### What you should do
Every line containing the string "vanilla" should be returned from the records.
[Extracted information — start]
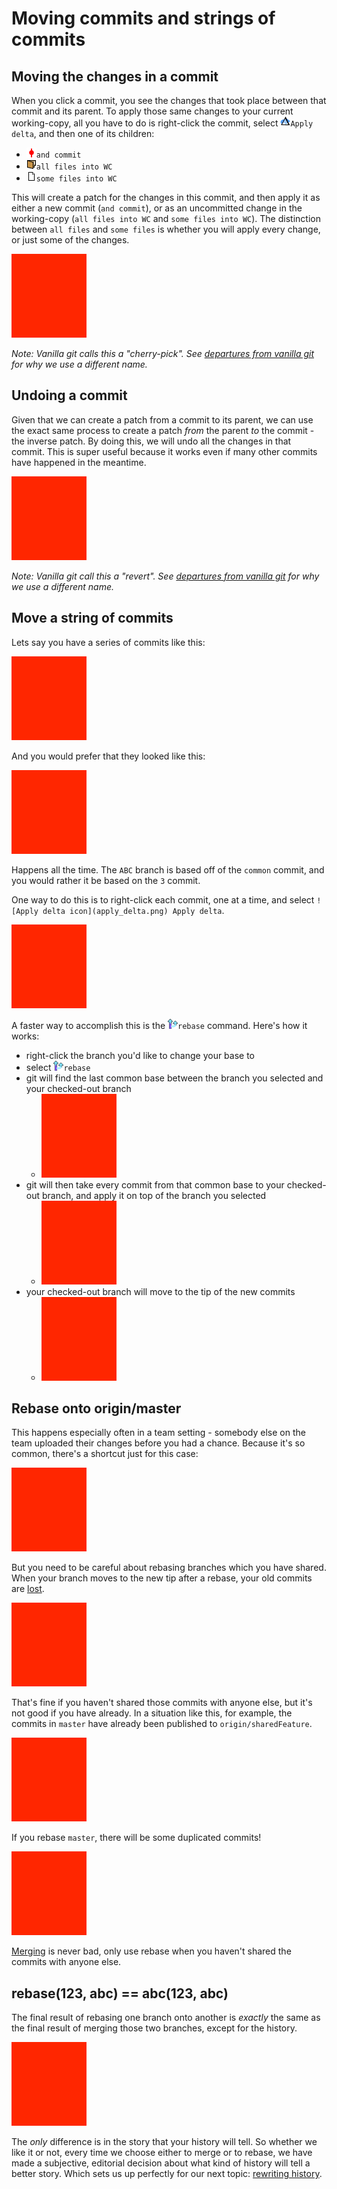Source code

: # Moving commits and strings of commits

## Moving the changes in a commit

When you click a commit, you see the changes that took place between that commit and its parent.  To apply those same changes to your current working-copy, all you have to do is right-click the commit, select ![Apply delta icon](apply_delta.png)`Apply delta`, and then one of its children:

- ![Commit icon](commit.png)`and commit`
- ![WC icon](blank_folder.png)`all files into WC`
- ![WC icon](blank_file.png)`some files into WC`

This will create a patch for the changes in this commit, and then apply it as either a new commit (`and commit`), or as an uncommitted change in the working-copy (`all files into WC` and `some files into WC`).  The distinction between `all files` and `some files` is whether you will apply every change, or just some of the changes.

![Demonstrate apply delta](TODO.png)

*Note: Vanilla git calls this a "cherry-pick".  See [departures from vanilla git](../../epilogue/departures/departures.md) for why we use a different name.*

## Undoing a commit

Given that we can create a patch from a commit to its parent, we can use the exact same process to create a patch *from* the parent *to* the commit - the inverse patch.  By doing this, we will undo all the changes in that commit.  This is super useful because it works even if many other commits have happened in the meantime.

![Demonstrate a revert](TODO.png)

*Note: Vanilla git call this a "revert".  See [departures from vanilla git](../../epilogue/departures/departures.md) for why we use a different name.*

## Move a string of commits

Lets say you have a series of commits like this:

![Branch before rebasing](TODO.png)

And you would prefer that they looked like this:

![Branch after rebasing](TODO.png)

Happens all the time.  The `ABC` branch is based off of the `common` commit, and you would rather it be based on the `3` commit.

One way to do this is to right-click each commit, one at a time, and select `![Apply delta icon](apply_delta.png) Apply delta`.

![Demonstrate rebase one-at-a-time](TODO.png)

A faster way to accomplish this is the ![Rebase icon](rebase.png)`rebase` command.  Here's how it works:

- right-click the branch you'd like to change your base to
- select ![Rebase icon](rebase.png)`rebase`
- git will find the last common base between the branch you selected and your checked-out branch
	- ![Highlight the common base](TODO.png)
- git will then take every commit from that common base to your checked-out branch, and apply it on top of the branch you selected
	- ![Redo each commit](TODO.png)
- your checked-out branch will move to the tip of the new commits
	- ![Move your branch](TODO.png)

## Rebase onto origin/master

This happens especially often in a team setting - somebody else on the team uploaded their changes before you had a chance.  Because it's so common, there's a shortcut just for this case:

![Rebase onto origin/master](TODO.png)

But you need to be careful about rebasing branches which you have shared.  When your branch moves to the new tip after a rebase, your old commits are [lost](../../branches/reflog).

![Rebase deletes commits](TODO.png)

That's fine if you haven't shared those commits with anyone else, but it's not good if you have already.  In a situation like this, for example, the commits in `master` have already been published to `origin/sharedFeature`.

![Not good to rebase](TODO.png)

If you rebase `master`, there will be some duplicated commits!

![Duplicated commits](TODO.png)

[Merging](../merge/merge.md) is never bad, only use rebase when you haven't shared the commits with anyone else.

## rebase(123, abc) == abc(123, abc)

The final result of rebasing one branch onto another is *exactly* the same as the final result of merging those two branches, except for the history.

![Compare a rebase to a merge](TODO.png)

The *only* difference is in the story that your history will tell.  So whether we like it or not, every time we choose either to merge or to rebase, we have made a subjective, editorial decision about what kind of history will tell a better story.  Which sets us up perfectly for our next topic: [rewriting history](../rewrite-history/rewrite-history.md).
[Extracted information — finish]
### Completed exercise
*Note: Vanilla git calls this a "cherry-pick".  See [departures from vanilla git](../../epilogue/departures/departures.md) for why we use a different name.*
*Note: Vanilla git call this a "revert".  See [departures from vanilla git](../../epilogue/departures/departures.md) for why we use a different name.*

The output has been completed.